The End of the Bend 5


Helen, Heading Out (1A, with artist's name)Helen, Heading Out (10)

A series of articles about recreating identity after an all-consuming career

By Helen
University Professor of English and Women’s Studies
Retired August 2012 at age 63

 

 

 

 

 

It is only past the meridian of fifty that one can believe that the universal sentence of death applies to oneself. (May Sarton)

 

Quietly they go

In the first two months of 2015, we learned of the deaths of five people we knew: my aunt Dorothy; a hairdresser who mothered me when I went for a haircut; a horn player who’d attended Monday improvisation sessions at our house; our daughter’s father-in-law; and a friend, Narcisse, from out west. Stroke, lung cancer, heart attack, colon cancer, car accident. The last death was the hardest, of a funny and committed First Nations leader, killed senselessly in mid-life, with four others. All the promise of his work cut short.

In mid-summer I heard from another friend out west, with whom I’d shared fertility problems, pregnancy, and early childrearing, our children only days apart in birthdates. On my last visit to Lethbridge the previous fall, she and I had gone for a long catch-up walk through the coulees. Now Inga had a growth on her pancreas. Three months later she too was dead. A year younger than me. Leaving an Inga-sized hole in my universe.

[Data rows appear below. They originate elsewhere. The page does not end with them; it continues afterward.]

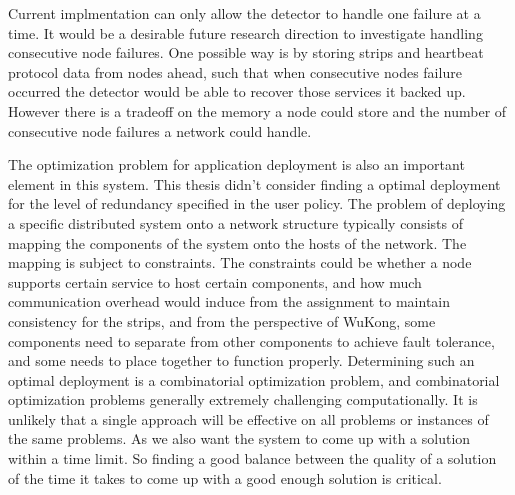 Current implmentation can only allow the detector to handle one failure at
a time. It would be a desirable future research direction to investigate
handling consecutive node failures. One possible way is by storing strips and
heartbeat protocol data from nodes ahead, such that when consecutive nodes
failure occurred the detector would be able to recover those services it backed
up.  However there is a tradeoff on the memory a node could store and the number
of consecutive node failures a network could handle.

The optimization problem for application deployment is also an important element
in this system. This thesis didn't consider finding a optimal deployment for the
level of redundancy specified in the user policy. The problem of deploying
a specific distributed system onto a network structure typically consists of
mapping the components of the system onto the hosts of the network. The mapping
is subject to constraints. The constraints could be whether a node supports
certain service to host certain components, and how much communication overhead
would induce from the assignment to maintain consistency for the strips, and
from the perspective of WuKong, some components need to separate from other
components to achieve fault tolerance, and some needs to place together to
function properly.  Determining such an optimal deployment is a combinatorial
optimization problem, and combinatorial optimization problems generally
extremely challenging computationally. It is unlikely that a single approach
will be effective on all problems or instances of the same problems. As we also
want the system to come up with a solution within a time limit. So finding
a good balance between the quality of a solution of the time it takes to come up
with a good enough solution is critical.
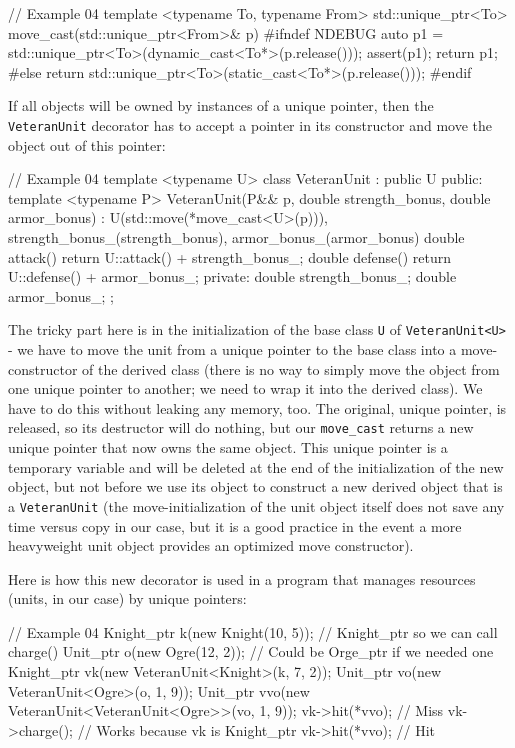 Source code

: \begin{code}
// Example 04
template <typename To, typename From>
std::unique_ptr<To> move_cast(std::unique_ptr<From>& p) {
#ifndef NDEBUG
 auto p1 =
   std::unique_ptr<To>(dynamic_cast<To*>(p.release()));
 assert(p1);
 return p1;
#else
 return std::unique_ptr<To>(static_cast<To*>(p.release()));
#endif
}
\end{code}

If all objects will be owned by instances of a unique pointer, then the \texttt{VeteranUnit} decorator has to accept a pointer in its constructor and move the object out of this pointer:

\begin{code}
// Example 04
template <typename U> class VeteranUnit : public U {
  public:
  template <typename P>
  VeteranUnit(P&& p,
              double strength_bonus,
              double armor_bonus) :
    U(std::move(*move_cast<U>(p))),
    strength_bonus_(strength_bonus),
    armor_bonus_(armor_bonus) {}
  double attack() { return U::attack() + strength_bonus_; }
  double defense() { return U::defense() + armor_bonus_; }
  private:
  double strength_bonus_;
  double armor_bonus_;
};
\end{code}

The tricky part here is in the initialization of the base class \texttt{U} of \texttt{VeteranUnit\textless{}U\textgreater{}} - we have to move the unit from a unique pointer to the base class into a move-constructor of the derived class (there is no way to simply move the object from one unique pointer to another; we need to wrap it into the derived class). We have to do this without leaking any memory, too. The original, unique pointer, is released, so its destructor will do nothing, but our \texttt{move\_cast} returns a new unique pointer that now owns the same object. This unique pointer is a temporary variable and will be deleted at the end of the initialization of the new object, but not before we use its object to construct a new derived object that is a \texttt{VeteranUnit} (the move-initialization of the unit object itself does not save any time versus copy in our case, but it is a good practice in the event a more heavyweight unit object provides an optimized move constructor).

Here is how this new decorator is used in a program that manages resources (units, in our case) by unique pointers:

\begin{code}
// Example 04
Knight_ptr k(new Knight(10, 5));
  // Knight_ptr so we can call charge()
Unit_ptr o(new Ogre(12, 2));
  // Could be Orge_ptr if we needed one
Knight_ptr vk(new VeteranUnit<Knight>(k, 7, 2));
Unit_ptr vo(new VeteranUnit<Ogre>(o, 1, 9));
Unit_ptr vvo(new VeteranUnit<VeteranUnit<Ogre>>(vo, 1, 9));
vk->hit(*vvo); // Miss
vk->charge(); // Works because vk is Knight_ptr
vk->hit(*vvo); // Hit
\end{code}

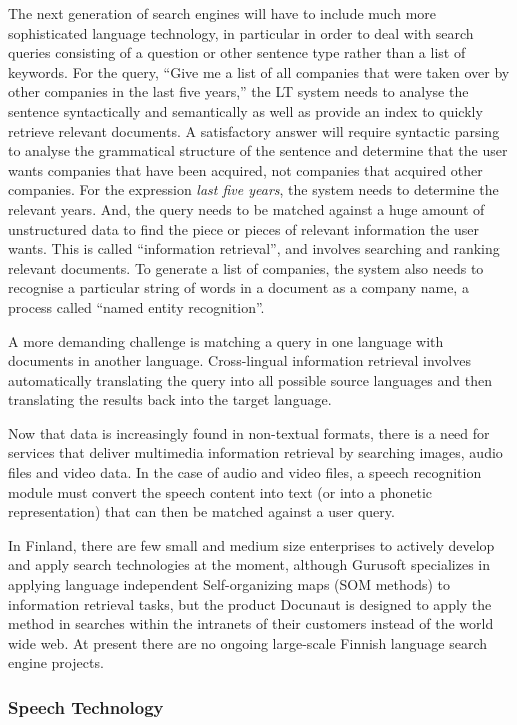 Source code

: \documentclass[]{../../metanetpaper}
\begin{document}
\begin{multicols}{2}
The next generation of search engines will have to include much more
sophisticated language technology, in particular in order to deal with
search queries consisting of a question or other sentence type rather
than a list of keywords. For the query, “Give me a list of all
companies that were taken over by other companies in the last five
years,” the LT system needs to analyse the sentence syntactically and
semantically as well as provide an index to quickly retrieve relevant
documents. A satisfactory answer will require syntactic parsing to
analyse the grammatical structure of the sentence and determine that
the user wants companies that have been acquired, not companies that
acquired other companies. For the expression \textit{last five years},
the system needs to determine the relevant years. And, the query needs
to be matched against a huge amount of unstructured data to find the
piece or pieces of relevant information the user wants. This is called
“information retrieval”, and involves searching and ranking relevant
documents. To generate a list of companies, the system also needs to
recognise a particular string of words in a document as a company
name, a process called “named entity recognition”.

A more demanding challenge is matching a query in one language with
documents in another language. Cross-lingual information retrieval
involves automatically translating the query into all possible source
languages and then translating the results back into the target
language.

Now that data is increasingly found in non-textual formats, there is a
need for services that deliver multimedia information retrieval by
searching images, audio files and video data. In the case of audio and
video files, a speech recognition module must convert the speech
content into text (or into a phonetic representation) that can then be
matched against a user query.

In Finland, there are few small and medium size enterprises to actively develop and apply search
technologies at the moment, although Gurusoft specializes in applying
language independent Self-organizing maps (SOM methods) to information
retrieval tasks, but the product Docunaut is designed to apply the method in searches within the intranets of their customers instead of the world wide web. At present
there are no ongoing large-scale Finnish language search engine
projects.

\subsubsection{Speech Technology}


\end{multicols}
\end{document}
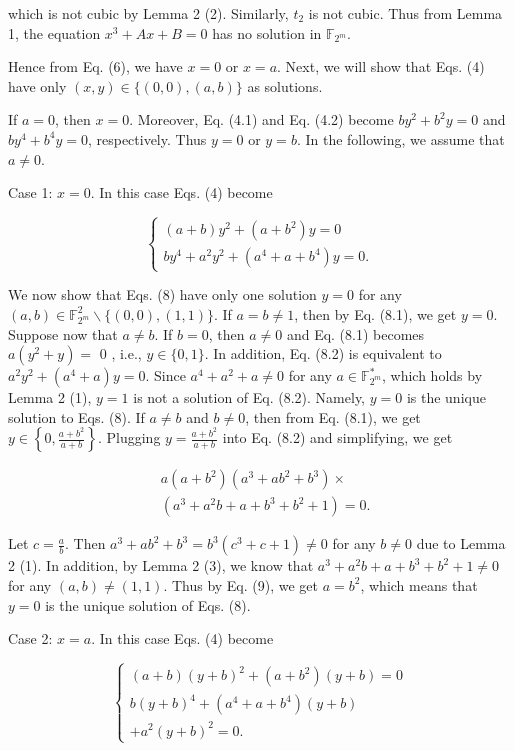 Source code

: \documentclass[10pt]{article}
\begin{document}
which is not cubic by Lemma 2 (2). Similarly, $t_{2}$ is not cubic. Thus from Lemma 1, the equation $x^{3}+A x+B=0$ has no solution in $\mathbb{F}_{2^{m}}$.

Hence from Eq. (6), we have $x=0$ or $x=a$. Next, we will show that Eqs. (4) have only $(x, y) \in\{(0,0),(a, b)\}$ as solutions.

If $a=0$, then $x=0$. Moreover, Eq. (4.1) and Eq. (4.2) become $b y^{2}+b^{2} y=0$ and $b y^{4}+b^{4} y=0$, respectively. Thus $y=0$ or $y=b$. In the following, we assume that $a \neq 0$.

Case 1: $x=0$. In this case Eqs. (4) become

\[
\left\{\begin{array}{l}
(a+b) y^{2}+\left(a+b^{2}\right) y=0  \tag{8.1}\\
b y^{4}+a^{2} y^{2}+\left(a^{4}+a+b^{4}\right) y=0 .
\end{array}\right.
\]

We now show that Eqs. (8) have only one solution $y=0$ for any $(a, b) \in \mathbb{F}_{2^{m}}^{2} \backslash\{(0,0),(1,1)\}$. If $a=b \neq 1$, then by Eq. (8.1), we get $y=0$. Suppose now that $a \neq b$. If $b=0$, then $a \neq 0$ and Eq. (8.1) becomes $a\left(y^{2}+y\right)=$ 0 , i.e., $y \in\{0,1\}$. In addition, Eq. (8.2) is equivalent to $a^{2} y^{2}+\left(a^{4}+a\right) y=0$. Since $a^{4}+a^{2}+a \neq 0$ for any $a \in \mathbb{F}_{2^{m}}^{*}$, which holds by Lemma 2 (1), $y=1$ is not a solution of Eq. (8.2). Namely, $y=0$ is the unique solution to Eqs. (8). If $a \neq b$ and $b \neq 0$, then from Eq. (8.1), we get $y \in\left\{0, \frac{a+b^{2}}{a+b}\right\}$. Plugging $y=\frac{a+b^{2}}{a+b}$ into Eq. (8.2) and simplifying, we get


\begin{align*}
& a\left(a+b^{2}\right)\left(a^{3}+a b^{2}+b^{3}\right) \times \\
& \left(a^{3}+a^{2} b+a+b^{3}+b^{2}+1\right)=0 . \tag{9}
\end{align*}


Let $c=\frac{a}{b}$. Then $a^{3}+a b^{2}+b^{3}=b^{3}\left(c^{3}+c+1\right) \neq 0$ for any $b \neq 0$ due to Lemma 2 (1). In addition, by Lemma 2 (3), we know that $a^{3}+a^{2} b+a+b^{3}+b^{2}+1 \neq 0$ for any $(a, b) \neq(1,1)$. Thus by Eq. (9), we get $a=b^{2}$, which means that $y=0$ is the unique solution of Eqs. (8).

Case 2: $x=a$. In this case Eqs. (4) become

\[
\left\{\begin{array}{l}
(a+b)(y+b)^{2}+\left(a+b^{2}\right)(y+b)=0  \tag{10.1}\\
b(y+b)^{4}+\left(a^{4}+a+b^{4}\right)(y+b) \\
+a^{2}(y+b)^{2}=0 .
\end{array}\right.
\]
\end{document}

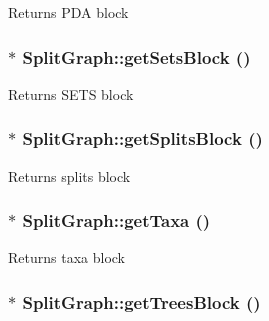 \label{classSplitGraph_a6eb74cff199a65a2e3b3a17c7a7c96e9}
\begin{DoxyReturn}{Returns}
PDA block 
\end{DoxyReturn}
\hypertarget{classSplitGraph_acafe07757402de0ed22320bcc2429f55}{
\subsubsection[{getSetsBlock}]{$\ast$ SplitGraph::getSetsBlock ()}}
\label{classSplitGraph_acafe07757402de0ed22320bcc2429f55}
\begin{DoxyReturn}{Returns}
SETS block 
\end{DoxyReturn}
\hypertarget{classSplitGraph_a4a4029deff1beb7089b3559790da4b2d}{
\subsubsection[{getSplitsBlock}]{$\ast$ SplitGraph::getSplitsBlock ()}}
\label{classSplitGraph_a4a4029deff1beb7089b3559790da4b2d}
\begin{DoxyReturn}{Returns}
splits block 
\end{DoxyReturn}
\hypertarget{classSplitGraph_a3f0181782d3b80190ea24a8eeb44b289}{
\subsubsection[{getTaxa}]{$\ast$ SplitGraph::getTaxa ()}}
\label{classSplitGraph_a3f0181782d3b80190ea24a8eeb44b289}
\begin{DoxyReturn}{Returns}
taxa block 
\end{DoxyReturn}
\hypertarget{classSplitGraph_ad10d2632515ccf7b795cb9ace660e050}{
\subsubsection[{getTreesBlock}]{$\ast$ SplitGraph::getTreesBlock ()}}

Quietly they go, the intelligent, the witty, the brave.
I know. But I do not approve. And I am not resigned.
(Edna St. Vincent Millay, “Dirge without Music”)

 

Of no significance

In March of 2015 I had ten days of not knowing, myself, called back after routine breast mammography, for a follow-up ultrasound and mammogram (with a special muffin-tin shaped instrument of torture). The outcome? “An oval benign cyst, of no significance.” Years earlier, an enlarged thyroid had meant months of referrals, inconclusive results, and repeated biopsies. My father’s palpable surprise and relief, when those results were blessedly negative, surprised me. I hadn’t anticipated that, at his age, he would have come to expect the worst.

More alarmingly, back in 2010, my partner was told of a thickening of his pancreas, by a stricken internist who said of the ultrasound, “I wasn’t expecting this.” The specialist clearly assumed cancer. A less devastating diagnosis of autoimmune pancreatitis took months to arrive. As Thomas confronted imminent death, he dove into the writing of his next fiction and non-fiction books, so clearly he was already living the life he would have chosen.

 

Winding down

Even without deaths and the approach of one’s own death, life changes past middle age. When we downsized houses eight years ago, I felt that we’d shifted abruptly from one stage of life to another, unheralded one. Suddenly we were shedding what for years we’d collected so painstakingly as a form of self-expression. Our oak sideboard, my pine table and icebox, our book collections, the little rocking chair I’d carried home on the subway. It seemed odd to realize that our days of hunting out antiques and creating a nest were probably over.

From the fetal-alcohol caregiver support group I help facilitate, I keep a list of amusing anecdotes entitled “It Might Be FASD If . . . ” Two of us use the list for illustration when we do education and advocacy work. Now I wonder whether the time has come to stop collecting these examples.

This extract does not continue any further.